There are numerous scripting languages out there now

  • Javascript

  • Ruby

  • Perl

  • Php

  • Shell (Unix scripting language): More or less the orginal scripting language, developed on Unix systems to help users and system administrators automate repetitive system maintenance chores, in the days when there were no speciliazed software packages to do each othem.

  • Tcl

In addition languages like R are programming languages originally developed for specialized purposes which over time have evolved to have many of the capabilities of a scripting language.

In understanding the concept of a scripting language it’s useful to contemplate heavy-lifting program languages that aren’t scripting languages, such as C, C++, Java, and Rust. These are industrial-strength languages intended for the implementation of programs that will be used many times, often by a large community of users, sometimes by a community that is paying for the program (which changes the developer-community relationships considerably). Features like efficiency in time and memory, memory management, and maintainability are not only emphasized; they are essential. Heavy-lifting program languages may also come with infrastructure intended to facilitate the collaboration of a large team of developers on a single program. Features like these take time to understand and more time to master. So the price for all these good things is more difficulty in writing and revising programs.

In addition to its basic scripting language properties, Python is interpreted. What this means is that executing a Python progam does not require compiling, ans it does not require linking to previously compiled programs. Although any good program may want to make use of previously existing programs, the lack of any need for compiling makes it easy to just load programs as needed.

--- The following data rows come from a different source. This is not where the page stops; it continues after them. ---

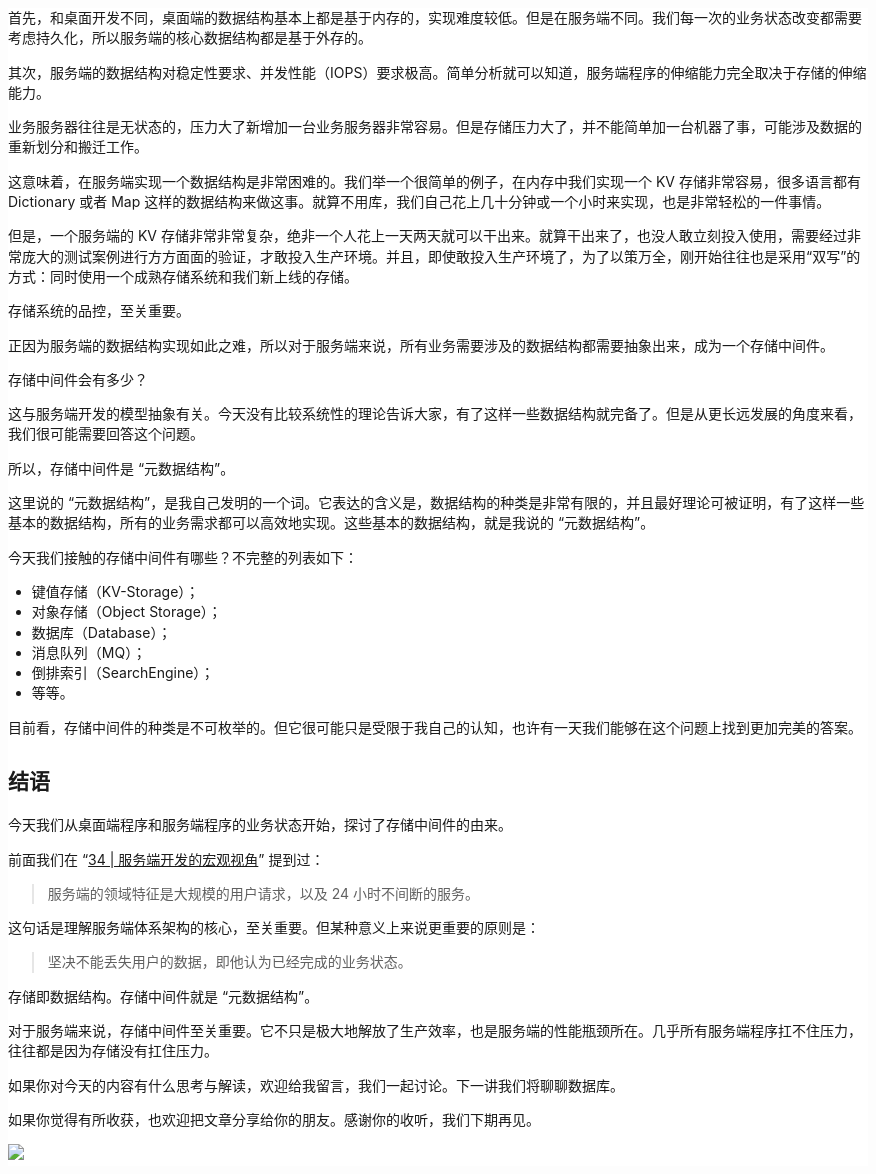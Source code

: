 首先，和桌面开发不同，桌面端的数据结构基本上都是基于内存的，实现难度较低。但是在服务端不同。我们每一次的业务状态改变都需要考虑持久化，所以服务端的核心数据结构都是基于外存的。

其次，服务端的数据结构对稳定性要求、并发性能（IOPS）要求极高。简单分析就可以知道，服务端程序的伸缩能力完全取决于存储的伸缩能力。

业务服务器往往是无状态的，压力大了新增加一台业务服务器非常容易。但是存储压力大了，并不能简单加一台机器了事，可能涉及数据的重新划分和搬迁工作。

这意味着，在服务端实现一个数据结构是非常困难的。我们举一个很简单的例子，在内存中我们实现一个 KV 存储非常容易，很多语言都有 Dictionary 或者 Map 这样的数据结构来做这事。就算不用库，我们自己花上几十分钟或一个小时来实现，也是非常轻松的一件事情。

但是，一个服务端的 KV 存储非常非常复杂，绝非一个人花上一天两天就可以干出来。就算干出来了，也没人敢立刻投入使用，需要经过非常庞大的测试案例进行方方面面的验证，才敢投入生产环境。并且，即使敢投入生产环境了，为了以策万全，刚开始往往也是采用“双写”的方式：同时使用一个成熟存储系统和我们新上线的存储。

存储系统的品控，至关重要。

正因为服务端的数据结构实现如此之难，所以对于服务端来说，所有业务需要涉及的数据结构都需要抽象出来，成为一个存储中间件。

存储中间件会有多少？

这与服务端开发的模型抽象有关。今天没有比较系统性的理论告诉大家，有了这样一些数据结构就完备了。但是从更长远发展的角度来看，我们很可能需要回答这个问题。

所以，存储中间件是 “元数据结构”。

这里说的 “元数据结构”，是我自己发明的一个词。它表达的含义是，数据结构的种类是非常有限的，并且最好理论可被证明，有了这样一些基本的数据结构，所有的业务需求都可以高效地实现。这些基本的数据结构，就是我说的 “元数据结构”。

今天我们接触的存储中间件有哪些？不完整的列表如下：

- 键值存储（KV-Storage）；
- 对象存储（Object Storage）；
- 数据库（Database）；
- 消息队列（MQ）；
- 倒排索引（SearchEngine）；
- 等等。

目前看，存储中间件的种类是不可枚举的。但它很可能只是受限于我自己的认知，也许有一天我们能够在这个问题上找到更加完美的答案。

## 结语

今天我们从桌面端程序和服务端程序的业务状态开始，探讨了存储中间件的由来。

前面我们在 “[34 | 服务端开发的宏观视角](https://time.geekbang.org/column/article/120049)” 提到过：

> 服务端的领域特征是大规模的用户请求，以及 24 小时不间断的服务。

这句话是理解服务端体系架构的核心，至关重要。但某种意义上来说更重要的原则是：

> 坚决不能丢失用户的数据，即他认为已经完成的业务状态。

存储即数据结构。存储中间件就是 “元数据结构”。

对于服务端来说，存储中间件至关重要。它不只是极大地解放了生产效率，也是服务端的性能瓶颈所在。几乎所有服务端程序扛不住压力，往往都是因为存储没有扛住压力。

如果你对今天的内容有什么思考与解读，欢迎给我留言，我们一起讨论。下一讲我们将聊聊数据库。

如果你觉得有所收获，也欢迎把文章分享给你的朋友。感谢你的收听，我们下期再见。

![](https://static001.geekbang.org/resource/image/43/00/43231f3789095eb4cdb38e67ff3d7900.jpg)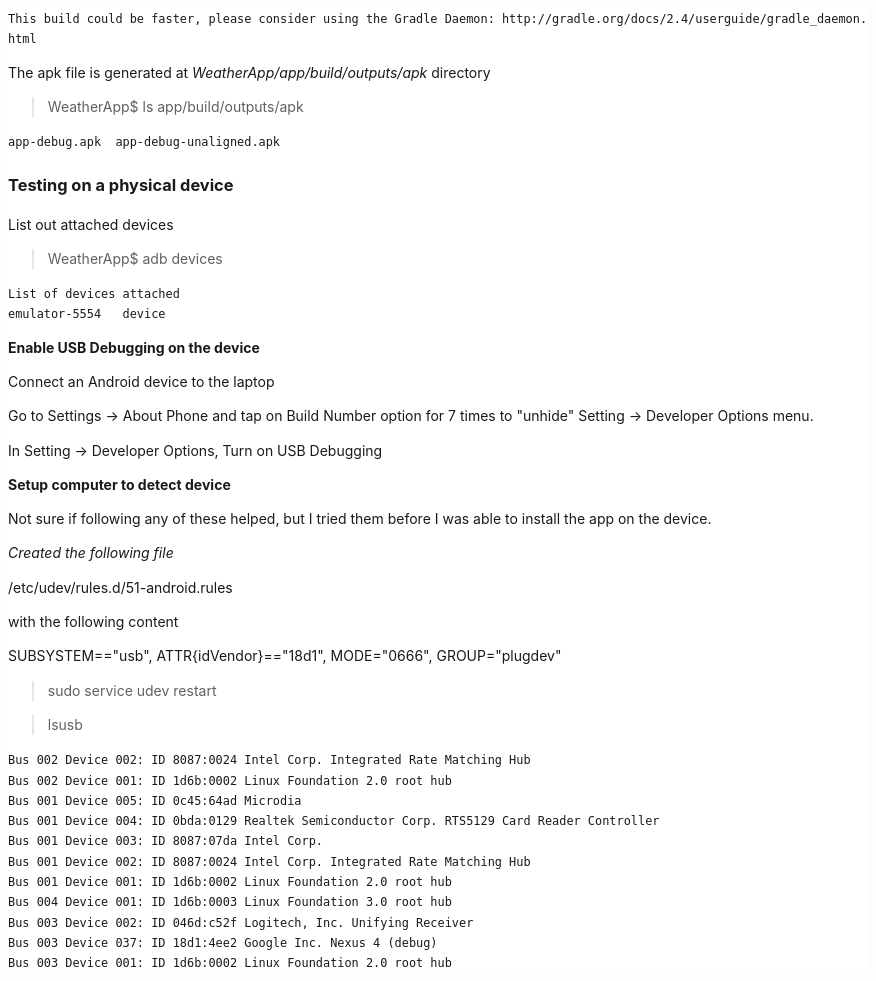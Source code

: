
 ```
This build could be faster, please consider using the Gradle Daemon: http://gradle.org/docs/2.4/userguide/gradle_daemon.html
```

The apk file is generated at *WeatherApp/app/build/outputs/apk* directory

> WeatherApp$ ls app/build/outputs/apk

```
app-debug.apk  app-debug-unaligned.apk
```

### Testing on a physical device

List out attached devices 

> WeatherApp$ adb devices

```
List of devices attached
emulator-5554	device
```
**Enable USB Debugging on the device**

Connect an Android device to the laptop

Go to Settings -> About Phone and tap on Build Number option for 7 times to "unhide" Setting -> Developer Options menu.

In Setting -> Developer Options, Turn on USB Debugging

**Setup computer to detect device**

Not sure if following any of these helped, but I tried them before I was able to install the app on the device.

*Created the following file*

/etc/udev/rules.d/51-android.rules

with the following content

SUBSYSTEM=="usb", ATTR{idVendor}=="18d1", MODE="0666", GROUP="plugdev"

> sudo service udev restart

> lsusb

```
Bus 002 Device 002: ID 8087:0024 Intel Corp. Integrated Rate Matching Hub
Bus 002 Device 001: ID 1d6b:0002 Linux Foundation 2.0 root hub
Bus 001 Device 005: ID 0c45:64ad Microdia 
Bus 001 Device 004: ID 0bda:0129 Realtek Semiconductor Corp. RTS5129 Card Reader Controller
Bus 001 Device 003: ID 8087:07da Intel Corp. 
Bus 001 Device 002: ID 8087:0024 Intel Corp. Integrated Rate Matching Hub
Bus 001 Device 001: ID 1d6b:0002 Linux Foundation 2.0 root hub
Bus 004 Device 001: ID 1d6b:0003 Linux Foundation 3.0 root hub
Bus 003 Device 002: ID 046d:c52f Logitech, Inc. Unifying Receiver
Bus 003 Device 037: ID 18d1:4ee2 Google Inc. Nexus 4 (debug)
Bus 003 Device 001: ID 1d6b:0002 Linux Foundation 2.0 root hub
```
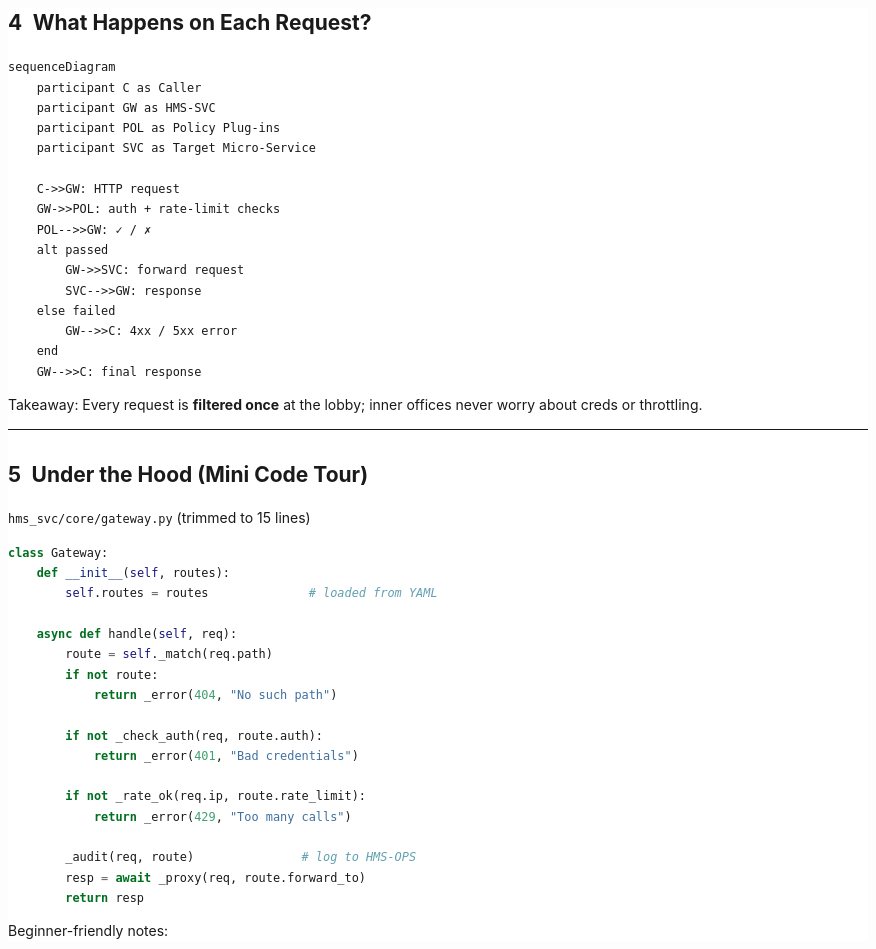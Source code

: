 
## 4 What Happens on Each Request?

```mermaid
sequenceDiagram
    participant C as Caller
    participant GW as HMS-SVC
    participant POL as Policy Plug-ins
    participant SVC as Target Micro-Service

    C->>GW: HTTP request
    GW->>POL: auth + rate-limit checks
    POL-->>GW: ✓ / ✗
    alt passed
        GW->>SVC: forward request
        SVC-->>GW: response
    else failed
        GW-->>C: 4xx / 5xx error
    end
    GW-->>C: final response
```

Takeaway: Every request is **filtered once** at the lobby; inner offices never worry about creds or throttling.

---

## 5 Under the Hood (Mini Code Tour)

`hms_svc/core/gateway.py` (trimmed to 15 lines)

```python
class Gateway:
    def __init__(self, routes):
        self.routes = routes              # loaded from YAML

    async def handle(self, req):
        route = self._match(req.path)
        if not route:
            return _error(404, "No such path")

        if not _check_auth(req, route.auth):
            return _error(401, "Bad credentials")

        if not _rate_ok(req.ip, route.rate_limit):
            return _error(429, "Too many calls")

        _audit(req, route)               # log to HMS-OPS
        resp = await _proxy(req, route.forward_to)
        return resp
```

Beginner-friendly notes:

In addition, being interpreted means that you can interact with Python’s interpreter as you are building programs, testing out bits of code on their own before assembling them into a complete program. We will make heavy use of this feature. In fact our early interactions with Python will all be interactions with the Python prompt, like this:

>>>  X = 2

We type an expression to the Python prompt or in a Python notebook code cell and then investigate its effect. Only after gaining some understanding of how the pieces work will we run a program.